On July 25, 1986, Wayne filed a complaint in the Superior Court seeking to vacate the arbitration award because of the arbitrator's alleged error in striking ¶ 6 of Wayne's response to Hex's counterclaim. On November 4, 1986, Judge Suda held a hearing and confirmed the arbitration award. Wayne appealed, alleging that both the arbitrator's and the trial court's refusals to hear evidence on Hex's alleged admission of liability require vacation of the arbitration award.


D.C.Code § 16-4311 (a)(4) (1981) requires a reviewing court to vacate an arbitration award where

[t]he arbitrators refused ... to hear evidence material to the controversy or otherwise so conducted the hearing, contrary to the provisions of section 16-4315, as to prejudice substantially the rights of a party....

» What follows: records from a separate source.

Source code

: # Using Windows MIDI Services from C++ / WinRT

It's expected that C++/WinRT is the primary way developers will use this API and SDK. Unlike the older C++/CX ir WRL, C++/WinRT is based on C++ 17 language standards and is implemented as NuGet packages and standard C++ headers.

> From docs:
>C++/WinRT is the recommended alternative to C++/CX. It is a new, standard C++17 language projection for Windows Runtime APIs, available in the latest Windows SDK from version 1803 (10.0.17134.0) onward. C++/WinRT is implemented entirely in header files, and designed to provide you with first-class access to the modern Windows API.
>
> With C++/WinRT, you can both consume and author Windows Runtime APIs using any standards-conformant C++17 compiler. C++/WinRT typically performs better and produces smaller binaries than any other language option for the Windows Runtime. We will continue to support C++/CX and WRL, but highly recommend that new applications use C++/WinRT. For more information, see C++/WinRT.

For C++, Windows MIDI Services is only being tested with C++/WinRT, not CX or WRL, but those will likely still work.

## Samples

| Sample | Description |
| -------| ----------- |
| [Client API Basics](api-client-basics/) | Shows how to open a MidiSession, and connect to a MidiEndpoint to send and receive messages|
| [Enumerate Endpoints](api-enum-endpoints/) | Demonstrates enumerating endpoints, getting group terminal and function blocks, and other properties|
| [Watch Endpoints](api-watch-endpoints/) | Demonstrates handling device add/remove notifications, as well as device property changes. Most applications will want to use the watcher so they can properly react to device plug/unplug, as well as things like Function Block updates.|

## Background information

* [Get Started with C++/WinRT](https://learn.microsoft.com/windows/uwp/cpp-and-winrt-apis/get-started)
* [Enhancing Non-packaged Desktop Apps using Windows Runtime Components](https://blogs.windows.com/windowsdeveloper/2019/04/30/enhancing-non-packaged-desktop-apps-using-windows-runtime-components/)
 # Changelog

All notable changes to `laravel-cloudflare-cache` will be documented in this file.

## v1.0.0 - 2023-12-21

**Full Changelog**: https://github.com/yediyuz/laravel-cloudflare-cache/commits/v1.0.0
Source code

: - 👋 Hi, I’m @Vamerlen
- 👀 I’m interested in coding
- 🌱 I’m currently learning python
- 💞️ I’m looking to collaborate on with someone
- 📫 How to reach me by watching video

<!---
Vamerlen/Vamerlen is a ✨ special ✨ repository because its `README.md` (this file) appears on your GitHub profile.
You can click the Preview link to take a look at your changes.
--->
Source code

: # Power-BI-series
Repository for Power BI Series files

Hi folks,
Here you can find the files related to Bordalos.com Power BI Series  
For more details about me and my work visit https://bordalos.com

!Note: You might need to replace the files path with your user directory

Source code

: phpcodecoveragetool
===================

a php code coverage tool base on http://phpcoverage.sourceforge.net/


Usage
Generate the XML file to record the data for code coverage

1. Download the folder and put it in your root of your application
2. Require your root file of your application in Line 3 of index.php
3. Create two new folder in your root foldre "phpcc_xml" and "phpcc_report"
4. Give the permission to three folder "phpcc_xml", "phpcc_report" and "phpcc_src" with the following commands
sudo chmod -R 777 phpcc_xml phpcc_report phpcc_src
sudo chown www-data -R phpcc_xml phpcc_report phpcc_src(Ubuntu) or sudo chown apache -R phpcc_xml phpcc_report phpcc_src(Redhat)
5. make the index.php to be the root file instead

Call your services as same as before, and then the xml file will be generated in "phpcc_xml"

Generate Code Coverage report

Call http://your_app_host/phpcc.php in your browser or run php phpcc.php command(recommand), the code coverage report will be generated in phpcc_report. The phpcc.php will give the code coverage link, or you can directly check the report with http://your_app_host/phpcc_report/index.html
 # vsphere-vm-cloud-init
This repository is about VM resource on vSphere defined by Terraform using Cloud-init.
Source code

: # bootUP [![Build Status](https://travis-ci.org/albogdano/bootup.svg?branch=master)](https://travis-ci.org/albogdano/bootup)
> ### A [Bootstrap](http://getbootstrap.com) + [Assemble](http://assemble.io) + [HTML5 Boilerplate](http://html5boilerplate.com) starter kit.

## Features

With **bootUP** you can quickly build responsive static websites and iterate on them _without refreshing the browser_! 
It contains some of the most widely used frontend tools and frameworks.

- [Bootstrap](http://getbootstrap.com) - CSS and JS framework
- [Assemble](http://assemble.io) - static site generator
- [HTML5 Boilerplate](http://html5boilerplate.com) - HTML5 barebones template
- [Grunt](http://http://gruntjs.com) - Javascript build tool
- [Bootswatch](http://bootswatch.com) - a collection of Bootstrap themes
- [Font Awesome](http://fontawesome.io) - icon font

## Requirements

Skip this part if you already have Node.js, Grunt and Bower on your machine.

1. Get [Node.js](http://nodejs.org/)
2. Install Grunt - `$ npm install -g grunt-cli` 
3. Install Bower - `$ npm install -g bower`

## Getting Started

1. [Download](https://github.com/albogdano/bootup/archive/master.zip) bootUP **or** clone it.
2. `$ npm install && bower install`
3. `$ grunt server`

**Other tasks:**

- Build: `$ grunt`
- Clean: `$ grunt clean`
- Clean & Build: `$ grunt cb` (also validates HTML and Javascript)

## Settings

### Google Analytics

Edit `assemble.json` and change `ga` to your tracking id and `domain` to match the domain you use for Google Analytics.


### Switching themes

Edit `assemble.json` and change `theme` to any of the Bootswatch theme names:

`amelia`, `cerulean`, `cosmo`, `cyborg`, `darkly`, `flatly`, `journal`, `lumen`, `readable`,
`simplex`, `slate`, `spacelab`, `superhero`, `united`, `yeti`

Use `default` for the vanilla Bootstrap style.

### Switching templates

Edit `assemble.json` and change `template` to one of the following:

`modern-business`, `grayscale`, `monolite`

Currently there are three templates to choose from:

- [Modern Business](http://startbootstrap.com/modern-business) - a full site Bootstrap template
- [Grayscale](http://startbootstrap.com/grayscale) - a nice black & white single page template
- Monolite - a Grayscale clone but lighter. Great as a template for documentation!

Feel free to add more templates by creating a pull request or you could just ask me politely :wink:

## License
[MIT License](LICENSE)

Wayne asserts that this provision, when applied to the arbitrator's striking of ¶ 6, requires vacation of the award in Hex's favor. It is not clear that the arbitrator, by granting the motion to strike ¶ 6, refused to hear evidence concerning any alleged admission by Hex of liability, for striking a portion of the pleadings may not be equatable with refusal to consider evidence under the statute. Wayne's failure to proffer the evidence it wished the arbitrator to consider tends to weaken its assertion that the arbitrator refused to hear the evidence. Even if we assume, however, that the arbitrator refused to consider the evidence pertaining to the allegations in ¶ 6, that refusal does not warrant vacating the award pursuant to § 16-4311(a)(4).

For exclusion of evidence to provide the basis for vacating an award under that subsection, the evidence must be "material." The information in ¶ 6 does not meet that test. Contrary to Wayne's contention, the references to Hex in ¶ 6 can be reasonably construed only as a conditional offer in the course of settlement negotiations. Nothing in ¶ 6 can reasonably be taken to suggest an express admission of liability distinct from the rest of the negotiation process, as Wayne asserts. See United Securities Corp. v. Franklin, 180 A.2d 505, 509 (D.C.Mun.App.1962); City of Richmond v. A.H. Ewing's Sons, Inc., 201 *1281 Va. 862, 869-70, 114 S.E.2d 608, 613 (1960). As presented in ¶ 6Hex "offered payment... provided Wayne discount its claim against Truland ... and dismiss its Virginia suit" (emphasis added)there is no admission.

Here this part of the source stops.